- EXERCISE INSTRUCTIONS -
Produce a verbatim transcription of the entries, with all pictures omitted.

Dataset entries
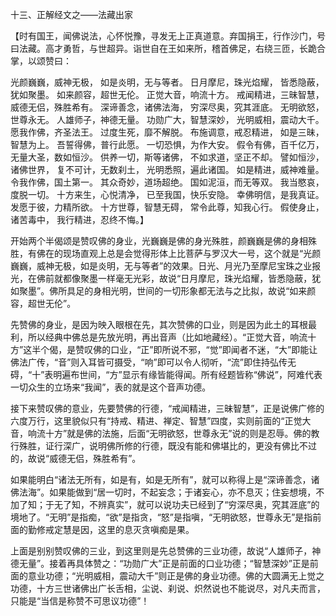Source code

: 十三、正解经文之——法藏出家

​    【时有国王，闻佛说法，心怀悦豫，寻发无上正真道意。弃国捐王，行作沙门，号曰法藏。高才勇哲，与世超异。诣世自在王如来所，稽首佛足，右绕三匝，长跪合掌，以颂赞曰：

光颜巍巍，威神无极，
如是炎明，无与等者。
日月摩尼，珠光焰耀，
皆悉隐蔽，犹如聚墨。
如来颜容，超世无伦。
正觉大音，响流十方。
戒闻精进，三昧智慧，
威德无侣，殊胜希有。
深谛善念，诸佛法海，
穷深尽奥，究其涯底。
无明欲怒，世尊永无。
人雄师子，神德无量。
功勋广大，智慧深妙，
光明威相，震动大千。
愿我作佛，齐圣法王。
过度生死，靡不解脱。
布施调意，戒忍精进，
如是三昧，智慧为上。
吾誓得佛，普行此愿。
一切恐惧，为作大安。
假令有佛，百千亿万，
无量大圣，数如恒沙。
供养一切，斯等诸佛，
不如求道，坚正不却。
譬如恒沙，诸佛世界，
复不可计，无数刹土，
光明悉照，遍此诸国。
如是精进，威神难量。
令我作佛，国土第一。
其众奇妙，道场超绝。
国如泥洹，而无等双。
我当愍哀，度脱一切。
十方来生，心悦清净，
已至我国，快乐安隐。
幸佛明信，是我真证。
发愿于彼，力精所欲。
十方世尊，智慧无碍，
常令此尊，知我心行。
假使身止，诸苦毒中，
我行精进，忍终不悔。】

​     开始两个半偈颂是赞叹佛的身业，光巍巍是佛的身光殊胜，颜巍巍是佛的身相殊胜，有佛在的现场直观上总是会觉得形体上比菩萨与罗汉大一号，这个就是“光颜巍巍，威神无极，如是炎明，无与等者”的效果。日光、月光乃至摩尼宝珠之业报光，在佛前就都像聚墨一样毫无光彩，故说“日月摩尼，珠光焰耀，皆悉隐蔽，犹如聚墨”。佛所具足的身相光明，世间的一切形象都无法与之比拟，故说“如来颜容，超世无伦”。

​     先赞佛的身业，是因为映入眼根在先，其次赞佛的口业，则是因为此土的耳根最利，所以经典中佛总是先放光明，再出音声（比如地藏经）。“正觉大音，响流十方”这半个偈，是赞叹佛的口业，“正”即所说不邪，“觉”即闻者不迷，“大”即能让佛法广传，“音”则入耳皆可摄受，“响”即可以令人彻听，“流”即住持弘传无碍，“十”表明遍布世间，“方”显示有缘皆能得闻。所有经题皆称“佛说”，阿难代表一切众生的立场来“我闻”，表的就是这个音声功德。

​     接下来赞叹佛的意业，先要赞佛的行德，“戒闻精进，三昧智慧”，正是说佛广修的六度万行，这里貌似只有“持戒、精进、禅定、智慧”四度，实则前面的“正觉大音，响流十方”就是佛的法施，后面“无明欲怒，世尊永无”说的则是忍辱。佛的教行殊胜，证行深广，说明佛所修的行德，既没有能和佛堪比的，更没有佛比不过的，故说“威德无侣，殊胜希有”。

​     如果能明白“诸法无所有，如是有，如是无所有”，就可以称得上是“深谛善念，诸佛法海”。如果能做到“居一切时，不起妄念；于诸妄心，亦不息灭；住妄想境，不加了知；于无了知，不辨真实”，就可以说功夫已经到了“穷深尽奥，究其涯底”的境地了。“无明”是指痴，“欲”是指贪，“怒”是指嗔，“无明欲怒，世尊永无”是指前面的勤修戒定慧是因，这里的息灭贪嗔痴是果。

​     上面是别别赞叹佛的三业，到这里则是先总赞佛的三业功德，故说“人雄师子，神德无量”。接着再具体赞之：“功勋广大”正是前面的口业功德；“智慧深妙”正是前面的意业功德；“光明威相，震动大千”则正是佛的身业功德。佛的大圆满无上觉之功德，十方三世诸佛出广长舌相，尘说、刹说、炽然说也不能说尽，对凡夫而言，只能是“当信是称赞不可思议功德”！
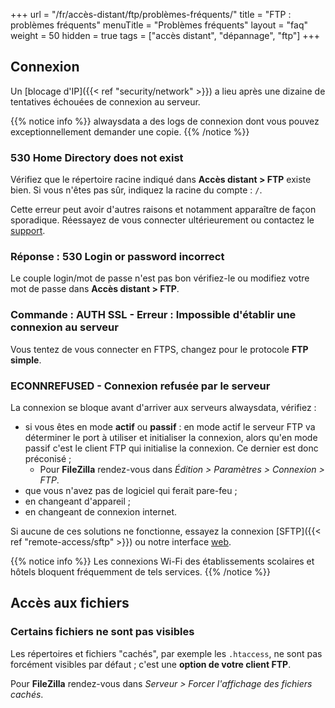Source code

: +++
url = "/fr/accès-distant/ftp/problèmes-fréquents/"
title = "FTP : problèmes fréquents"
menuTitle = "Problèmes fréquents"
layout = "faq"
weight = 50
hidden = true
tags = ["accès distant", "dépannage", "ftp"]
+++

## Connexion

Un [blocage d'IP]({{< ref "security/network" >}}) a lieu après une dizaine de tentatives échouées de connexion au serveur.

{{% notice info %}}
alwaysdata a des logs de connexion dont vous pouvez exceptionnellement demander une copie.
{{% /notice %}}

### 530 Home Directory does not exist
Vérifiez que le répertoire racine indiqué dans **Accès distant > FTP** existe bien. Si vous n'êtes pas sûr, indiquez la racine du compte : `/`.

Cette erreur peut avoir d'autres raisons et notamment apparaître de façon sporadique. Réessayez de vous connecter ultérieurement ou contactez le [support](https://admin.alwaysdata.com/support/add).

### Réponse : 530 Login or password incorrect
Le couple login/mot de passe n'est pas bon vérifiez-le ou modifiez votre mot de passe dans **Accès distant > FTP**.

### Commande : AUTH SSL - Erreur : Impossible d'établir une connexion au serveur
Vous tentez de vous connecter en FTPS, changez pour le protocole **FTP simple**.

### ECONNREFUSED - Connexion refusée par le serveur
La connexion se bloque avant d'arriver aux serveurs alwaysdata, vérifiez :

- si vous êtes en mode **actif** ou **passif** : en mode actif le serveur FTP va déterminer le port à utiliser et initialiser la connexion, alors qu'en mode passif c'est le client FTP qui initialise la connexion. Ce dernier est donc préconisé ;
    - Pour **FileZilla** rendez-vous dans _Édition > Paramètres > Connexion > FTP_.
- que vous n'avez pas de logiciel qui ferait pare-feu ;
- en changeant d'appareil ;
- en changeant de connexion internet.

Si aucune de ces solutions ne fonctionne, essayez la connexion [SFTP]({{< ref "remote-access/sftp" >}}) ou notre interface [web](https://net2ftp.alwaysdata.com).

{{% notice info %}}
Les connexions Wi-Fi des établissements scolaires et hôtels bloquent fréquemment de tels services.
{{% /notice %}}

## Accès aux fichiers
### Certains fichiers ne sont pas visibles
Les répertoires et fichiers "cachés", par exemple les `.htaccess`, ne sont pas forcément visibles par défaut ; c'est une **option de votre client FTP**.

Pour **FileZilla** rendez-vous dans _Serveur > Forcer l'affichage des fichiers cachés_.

- RESPONSE TO THE TASK -
Source code

: 十三、正解经文之——法藏出家

​    【时有国王，闻佛说法，心怀悦豫，寻发无上正真道意。弃国捐王，行作沙门，号曰法藏。高才勇哲，与世超异。诣世自在王如来所，稽首佛足，右绕三匝，长跪合掌，以颂赞曰：

光颜巍巍，威神无极，
如是炎明，无与等者。
日月摩尼，珠光焰耀，
皆悉隐蔽，犹如聚墨。
如来颜容，超世无伦。
正觉大音，响流十方。
戒闻精进，三昧智慧，
威德无侣，殊胜希有。
深谛善念，诸佛法海，
穷深尽奥，究其涯底。
无明欲怒，世尊永无。
人雄师子，神德无量。
功勋广大，智慧深妙，
光明威相，震动大千。
愿我作佛，齐圣法王。
过度生死，靡不解脱。
布施调意，戒忍精进，
如是三昧，智慧为上。
吾誓得佛，普行此愿。
一切恐惧，为作大安。
假令有佛，百千亿万，
无量大圣，数如恒沙。
供养一切，斯等诸佛，
不如求道，坚正不却。
譬如恒沙，诸佛世界，
复不可计，无数刹土，
光明悉照，遍此诸国。
如是精进，威神难量。
令我作佛，国土第一。
其众奇妙，道场超绝。
国如泥洹，而无等双。
我当愍哀，度脱一切。
十方来生，心悦清净，
已至我国，快乐安隐。
幸佛明信，是我真证。
发愿于彼，力精所欲。
十方世尊，智慧无碍，
常令此尊，知我心行。
假使身止，诸苦毒中，
我行精进，忍终不悔。】

​     开始两个半偈颂是赞叹佛的身业，光巍巍是佛的身光殊胜，颜巍巍是佛的身相殊胜，有佛在的现场直观上总是会觉得形体上比菩萨与罗汉大一号，这个就是“光颜巍巍，威神无极，如是炎明，无与等者”的效果。日光、月光乃至摩尼宝珠之业报光，在佛前就都像聚墨一样毫无光彩，故说“日月摩尼，珠光焰耀，皆悉隐蔽，犹如聚墨”。佛所具足的身相光明，世间的一切形象都无法与之比拟，故说“如来颜容，超世无伦”。

​     先赞佛的身业，是因为映入眼根在先，其次赞佛的口业，则是因为此土的耳根最利，所以经典中佛总是先放光明，再出音声（比如地藏经）。“正觉大音，响流十方”这半个偈，是赞叹佛的口业，“正”即所说不邪，“觉”即闻者不迷，“大”即能让佛法广传，“音”则入耳皆可摄受，“响”即可以令人彻听，“流”即住持弘传无碍，“十”表明遍布世间，“方”显示有缘皆能得闻。所有经题皆称“佛说”，阿难代表一切众生的立场来“我闻”，表的就是这个音声功德。

​     接下来赞叹佛的意业，先要赞佛的行德，“戒闻精进，三昧智慧”，正是说佛广修的六度万行，这里貌似只有“持戒、精进、禅定、智慧”四度，实则前面的“正觉大音，响流十方”就是佛的法施，后面“无明欲怒，世尊永无”说的则是忍辱。佛的教行殊胜，证行深广，说明佛所修的行德，既没有能和佛堪比的，更没有佛比不过的，故说“威德无侣，殊胜希有”。

​     如果能明白“诸法无所有，如是有，如是无所有”，就可以称得上是“深谛善念，诸佛法海”。如果能做到“居一切时，不起妄念；于诸妄心，亦不息灭；住妄想境，不加了知；于无了知，不辨真实”，就可以说功夫已经到了“穷深尽奥，究其涯底”的境地了。“无明”是指痴，“欲”是指贪，“怒”是指嗔，“无明欲怒，世尊永无”是指前面的勤修戒定慧是因，这里的息灭贪嗔痴是果。

​     上面是别别赞叹佛的三业，到这里则是先总赞佛的三业功德，故说“人雄师子，神德无量”。接着再具体赞之：“功勋广大”正是前面的口业功德；“智慧深妙”正是前面的意业功德；“光明威相，震动大千”则正是佛的身业功德。佛的大圆满无上觉之功德，十方三世诸佛出广长舌相，尘说、刹说、炽然说也不能说尽，对凡夫而言，只能是“当信是称赞不可思议功德”！
Source code

: +++
url = "/fr/accès-distant/ftp/problèmes-fréquents/"
title = "FTP : problèmes fréquents"
menuTitle = "Problèmes fréquents"
layout = "faq"
weight = 50
hidden = true
tags = ["accès distant", "dépannage", "ftp"]
+++

## Connexion

Un [blocage d'IP]({{< ref "security/network" >}}) a lieu après une dizaine de tentatives échouées de connexion au serveur.

{{% notice info %}}
alwaysdata a des logs de connexion dont vous pouvez exceptionnellement demander une copie.
{{% /notice %}}

### 530 Home Directory does not exist
Vérifiez que le répertoire racine indiqué dans **Accès distant > FTP** existe bien. Si vous n'êtes pas sûr, indiquez la racine du compte : `/`.

Cette erreur peut avoir d'autres raisons et notamment apparaître de façon sporadique. Réessayez de vous connecter ultérieurement ou contactez le [support](https://admin.alwaysdata.com/support/add).

### Réponse : 530 Login or password incorrect
Le couple login/mot de passe n'est pas bon vérifiez-le ou modifiez votre mot de passe dans **Accès distant > FTP**.

### Commande : AUTH SSL - Erreur : Impossible d'établir une connexion au serveur
Vous tentez de vous connecter en FTPS, changez pour le protocole **FTP simple**.

### ECONNREFUSED - Connexion refusée par le serveur
La connexion se bloque avant d'arriver aux serveurs alwaysdata, vérifiez :

- si vous êtes en mode **actif** ou **passif** : en mode actif le serveur FTP va déterminer le port à utiliser et initialiser la connexion, alors qu'en mode passif c'est le client FTP qui initialise la connexion. Ce dernier est donc préconisé ;
    - Pour **FileZilla** rendez-vous dans _Édition > Paramètres > Connexion > FTP_.
- que vous n'avez pas de logiciel qui ferait pare-feu ;
- en changeant d'appareil ;
- en changeant de connexion internet.

Si aucune de ces solutions ne fonctionne, essayez la connexion [SFTP]({{< ref "remote-access/sftp" >}}) ou notre interface [web](https://net2ftp.alwaysdata.com).

{{% notice info %}}
Les connexions Wi-Fi des établissements scolaires et hôtels bloquent fréquemment de tels services.
{{% /notice %}}

## Accès aux fichiers
### Certains fichiers ne sont pas visibles
Les répertoires et fichiers "cachés", par exemple les `.htaccess`, ne sont pas forcément visibles par défaut ; c'est une **option de votre client FTP**.

Pour **FileZilla** rendez-vous dans _Serveur > Forcer l'affichage des fichiers cachés_.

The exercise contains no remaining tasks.